La ragazza dello Sputnik – Murakami Haruki

Sumire, aspirante scrittrice di ventidue anni, sembra la classica nerd: “romantica, testarda e cinica, completamente inesperta della vita e del mondo”, ha una passione per Kerouac, le giacche troppo grandi e i calzini spaiati. Fumatrice accanita e magrissima, dotata di un forte senso dell’umorismo, “anche quando era di buon umore aveva un modo di parlare come se volesse fare a botte”. A un banchetto di nozze conosce Myū, quarantenne appassionata di vini e di musica classica, e se ne innamora perdutamente. La vita di Myū è segnata da un evento traumatico vissuto quando era una giovane donna e studiava pianoforte in Svizzera, che l’aveva resa incapace di amare chiunque.

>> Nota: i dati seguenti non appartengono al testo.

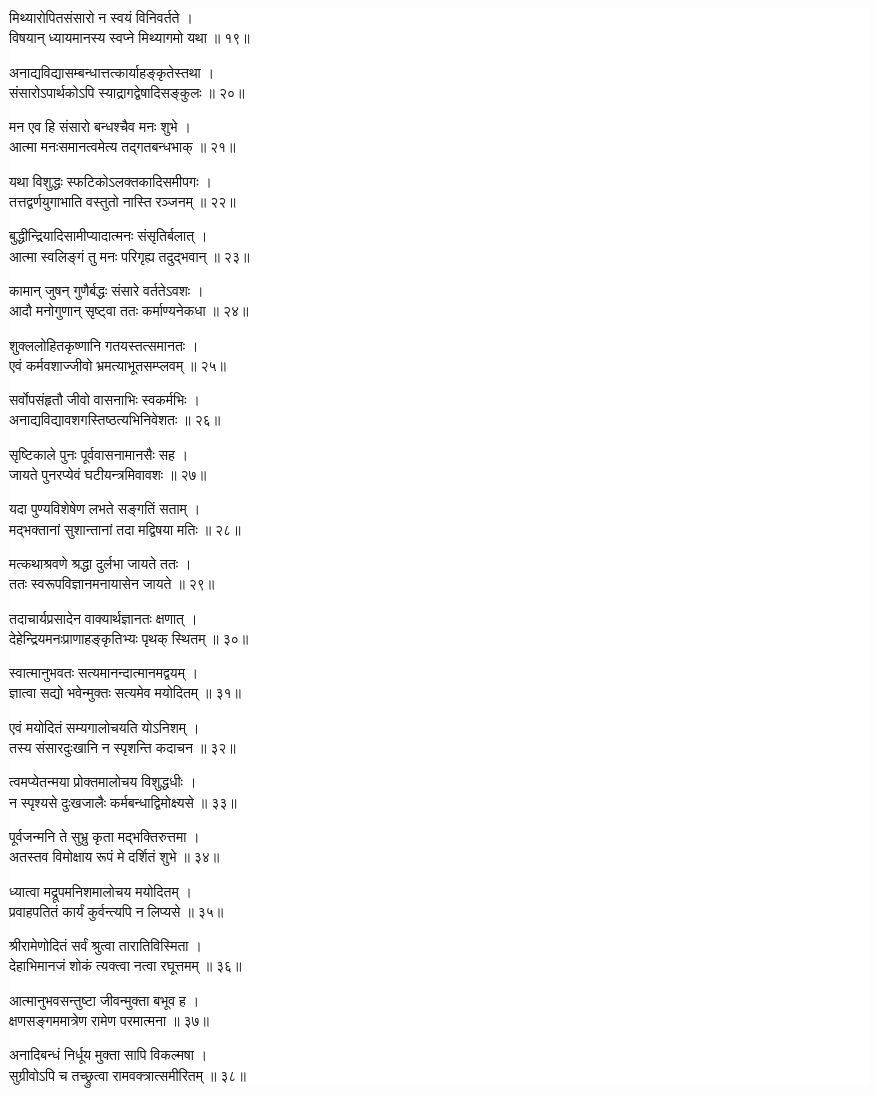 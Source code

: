मिथ्यारोपितसंसारो न स्वयं विनिवर्तते ।  
विषयान् ध्यायमानस्य स्वप्ने मिथ्यागमो यथा ॥ १९॥  
  
अनाद्यविद्यासम्बन्धात्तत्कार्याहङ्कृतेस्तथा ।  
संसारोऽपार्थकोऽपि स्याद्रागद्वेषादिसङ्कुलः ॥ २०॥  
  
मन एव हि संसारो बन्धश्चैव मनः शुभे ।  
आत्मा मनःसमानत्वमेत्य तद्गतबन्धभाक् ॥ २१॥  
  
यथा विशुद्धः स्फटिकोऽलक्तकादिसमीपगः ।  
तत्तद्वर्णयुगाभाति वस्तुतो नास्ति रञ्जनम् ॥ २२॥  
  
बुद्धीन्द्रियादिसामीप्यादात्मनः संसृतिर्बलात् ।  
आत्मा स्वलिङ्गं तु मनः परिगृह्य तदुद्भवान् ॥ २३॥  
  
कामान् जुषन् गुणैर्बद्धः संसारे वर्ततेऽवशः ।  
आदौ मनोगुणान् सृष्ट्वा ततः कर्माण्यनेकधा ॥ २४॥  
  
शुक्ललोहितकृष्णानि गतयस्तत्समानतः ।  
एवं कर्मवशाज्जीवो भ्रमत्याभूतसम्प्लवम् ॥ २५॥  
  
सर्वोपसंहृतौ जीवो वासनाभिः स्वकर्मभिः ।  
अनाद्यविद्यावशगस्तिष्ठत्यभिनिवेशतः ॥ २६॥  
  
सृष्टिकाले पुनः पूर्ववासनामानसैः सह ।  
जायते पुनरप्येवं घटीयन्त्रमिवावशः ॥ २७॥  
  
यदा पुण्यविशेषेण लभते सङ्गतिं सताम् ।  
मद्भक्तानां सुशान्तानां तदा मद्विषया मतिः ॥ २८॥  
  
मत्कथाश्रवणे श्रद्धा दुर्लभा जायते ततः ।  
ततः स्वरूपविज्ञानमनायासेन जायते ॥ २९॥  
  
तदाचार्यप्रसादेन वाक्यार्थज्ञानतः क्षणात् ।  
देहेन्द्रियमनःप्राणाहङ्कृतिभ्यः पृथक् स्थितम् ॥ ३०॥  
  
स्वात्मानुभवतः सत्यमानन्दात्मानमद्वयम् ।  
ज्ञात्वा सद्यो भवेन्मुक्तः सत्यमेव मयोदितम् ॥ ३१॥  
  
एवं मयोदितं सम्यगालोचयति योऽनिशम् ।  
तस्य संसारदुःखानि न स्पृशन्ति कदाचन ॥ ३२॥  
  
त्वमप्येतन्मया प्रोक्तमालोचय विशुद्धधीः ।  
न स्पृश्यसे दुःखजालैः कर्मबन्धाद्विमोक्ष्यसे ॥ ३३॥  
  
पूर्वजन्मनि ते सुभ्रु कृता मद्भक्तिरुत्तमा ।  
अतस्तव विमोक्षाय रूपं मे दर्शितं शुभे ॥ ३४॥  
  
ध्यात्वा मद्रूपमनिशमालोचय मयोदितम् ।  
प्रवाहपतितं कार्यं कुर्वन्त्यपि न लिप्यसे ॥ ३५॥  
  
श्रीरामेणोदितं सर्वं श्रुत्वा तारातिविस्मिता ।  
देहाभिमानजं शोकं त्यक्त्वा नत्वा रघूत्तमम् ॥ ३६॥  
  
आत्मानुभवसन्तुष्टा जीवन्मुक्ता बभूव ह ।  
क्षणसङ्गममात्रेण रामेण परमात्मना ॥ ३७॥  
  
अनादिबन्धं निर्धूय मुक्ता सापि विकल्मषा ।  
सुग्रीवोऽपि च तच्छ्रुत्वा रामवक्त्रात्समीरितम् ॥ ३८॥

A raccontare la storia è un narratore senza nome, il giovane maestro di scuola amico di Sumire, a cui lo lega una profonda intesa spirituale e che la ama non ricambiato. Myū propone a Sumire di diventare la sua segretaria e le due donne partono per un viaggio di lavoro che le porta a soggiornare in Italia, in Francia e infine a Rodi, dove si concedono una vacanza rilassante. Qui Sumire scompare e Myū è costretta a chiedere l’aiuto del narratore, che la raggiunge sull’isola greca.

Dov’è finita Sumire e perché le nostre vite finiscono per assomigliare a dei satelliti che girano intorno senza incontrarsi mai?

La citazione:

“Capii ancora una volta fino a che punto Sumire fosse per me una persona importante e insostituibile. Con quel suo modo di fare unico, mi teneva legato al mondo. Quando la incontravo e parlavo con lei, o quando leggevo le cose che scriveva, la mia coscienza silenziosamente si espandeva, e riuscivo a vedere paesaggi che non avevo mai visto. In modo del tutto naturale, i nostri spiriti si completavano.”

Murakami Haruki, La ragazza dello Sputnik, Einaudi, 2013, 216 pp.